Mike D’Antoni: I don’t know exactly how much I use from Italy and how much I use from the NBA and everything else. I think as a coach, you just rely on years of playing and coaching. You try to take things that work and throw things out that don’t. I like my European experience because it gave me a chance to be a head coach at age 39, and I kind of learned on my feet. A lot of the communication style, just being around different people, different cultures and different backgrounds with the different Europeans that played on my team, that helps me as a person and as a coach.


ST: Still, the style of the Suns, and you guys lead the league with a 109 scoring average, seems to be more aligned with what’s going on in Europe than other NBA teams who play that half-court, one-on-one style.


MDA: I don’t know about the style. There were a lot of things that we did in Europe, but a lot of the stuff that we did, I did in college, I did in the NBA. I just think it’s a combination of stuff, and where the European influence begins and where the American stuff ends, I don’t know.
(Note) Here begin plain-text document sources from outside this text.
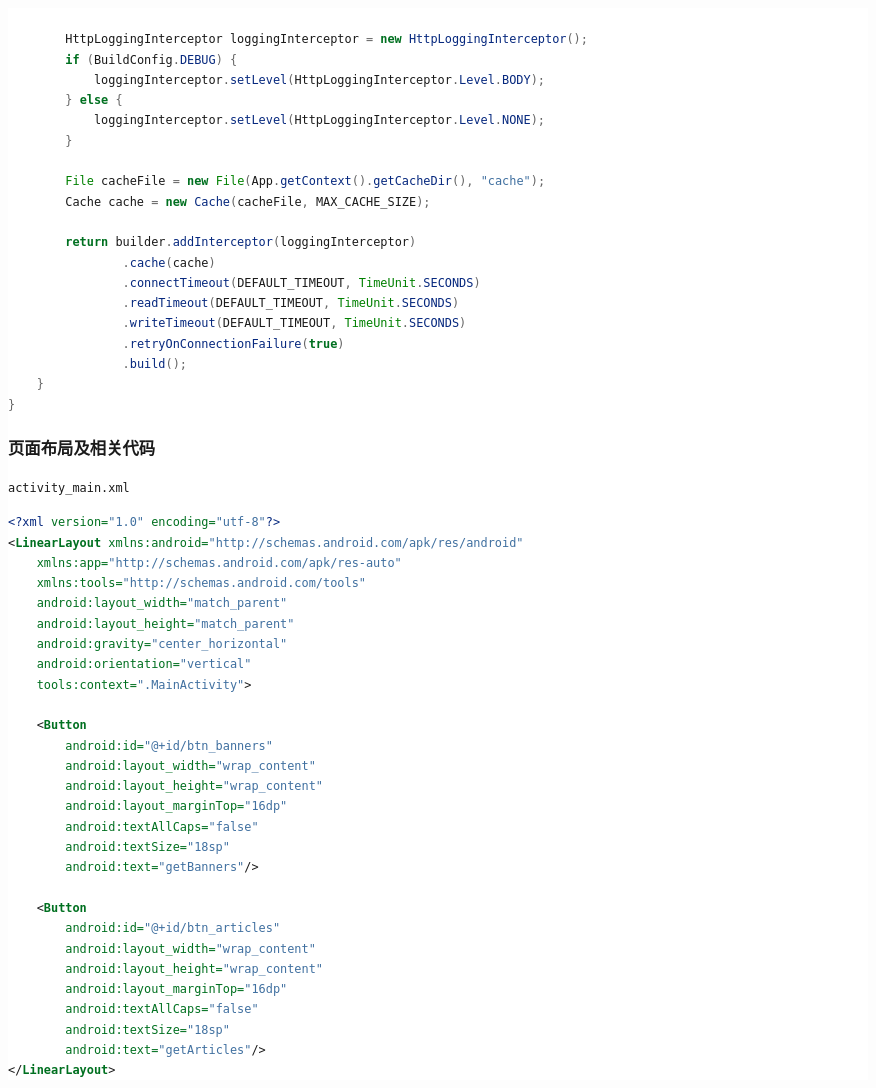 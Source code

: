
 ```java

        HttpLoggingInterceptor loggingInterceptor = new HttpLoggingInterceptor();
        if (BuildConfig.DEBUG) {
            loggingInterceptor.setLevel(HttpLoggingInterceptor.Level.BODY);
        } else {
            loggingInterceptor.setLevel(HttpLoggingInterceptor.Level.NONE);
        }

        File cacheFile = new File(App.getContext().getCacheDir(), "cache");
        Cache cache = new Cache(cacheFile, MAX_CACHE_SIZE);

        return builder.addInterceptor(loggingInterceptor)
                .cache(cache)
                .connectTimeout(DEFAULT_TIMEOUT, TimeUnit.SECONDS)
                .readTimeout(DEFAULT_TIMEOUT, TimeUnit.SECONDS)
                .writeTimeout(DEFAULT_TIMEOUT, TimeUnit.SECONDS)
                .retryOnConnectionFailure(true)
                .build();
    }
}
```

### 页面布局及相关代码

`activity_main.xml`

```xml
<?xml version="1.0" encoding="utf-8"?>
<LinearLayout xmlns:android="http://schemas.android.com/apk/res/android"
    xmlns:app="http://schemas.android.com/apk/res-auto"
    xmlns:tools="http://schemas.android.com/tools"
    android:layout_width="match_parent"
    android:layout_height="match_parent"
    android:gravity="center_horizontal"
    android:orientation="vertical"
    tools:context=".MainActivity">

    <Button
        android:id="@+id/btn_banners"
        android:layout_width="wrap_content"
        android:layout_height="wrap_content"
        android:layout_marginTop="16dp"
        android:textAllCaps="false"
        android:textSize="18sp"
        android:text="getBanners"/>

    <Button
        android:id="@+id/btn_articles"
        android:layout_width="wrap_content"
        android:layout_height="wrap_content"
        android:layout_marginTop="16dp"
        android:textAllCaps="false"
        android:textSize="18sp"
        android:text="getArticles"/>
</LinearLayout>
```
ST: It’s definitely an unconventional route to the NBA, but any reason why more coaches don’t choose to coach in Europe before coming back this way?


MDA: I went that route because I couldn’t get a job anyplace else. As a player, they kicked me out of here, the NBA cut me and that’s why I went over there. It’s not like I actually planned it. I was thinking, I’d go over to Europe and that’s probably the last that anybody would hear from me ever. It just worked out.


ST: Would you ever go back?


MDA: Yeah. Hopefully, I don’t have to go back. It would be of my choosing, but it might not be. But yeah, I’d go back. It’s a great living. I enjoyed it.


ST: There’s been talk that the international game has surpassed the NBA. You’ve got perspective on both, so what do you think?


MDA: I think the international game is catching up, which it should. There’s no reason why we (should) have a monopoly on it. Golf, tennis and everything else is kind of evolving. But still, the best basketball players are here. This is the highest point that you can get to.


ST: You have an ethnically diverse team, a kid from Spain, a kid from Japan, Brazil and Serbia. I gotta think that your background allows you to relate to them a little better than most.


MDA: I can understand some of the mentality of international players coming over here. I did the same thing, but in reverse. So having patience is important. I get frustrated a little bit with Leandro (Barbosa) with the language a little bit, not frustrated but wanting him to learn a little bit. Then I catch myself. It’s going to take awhile, so just settle down and relax.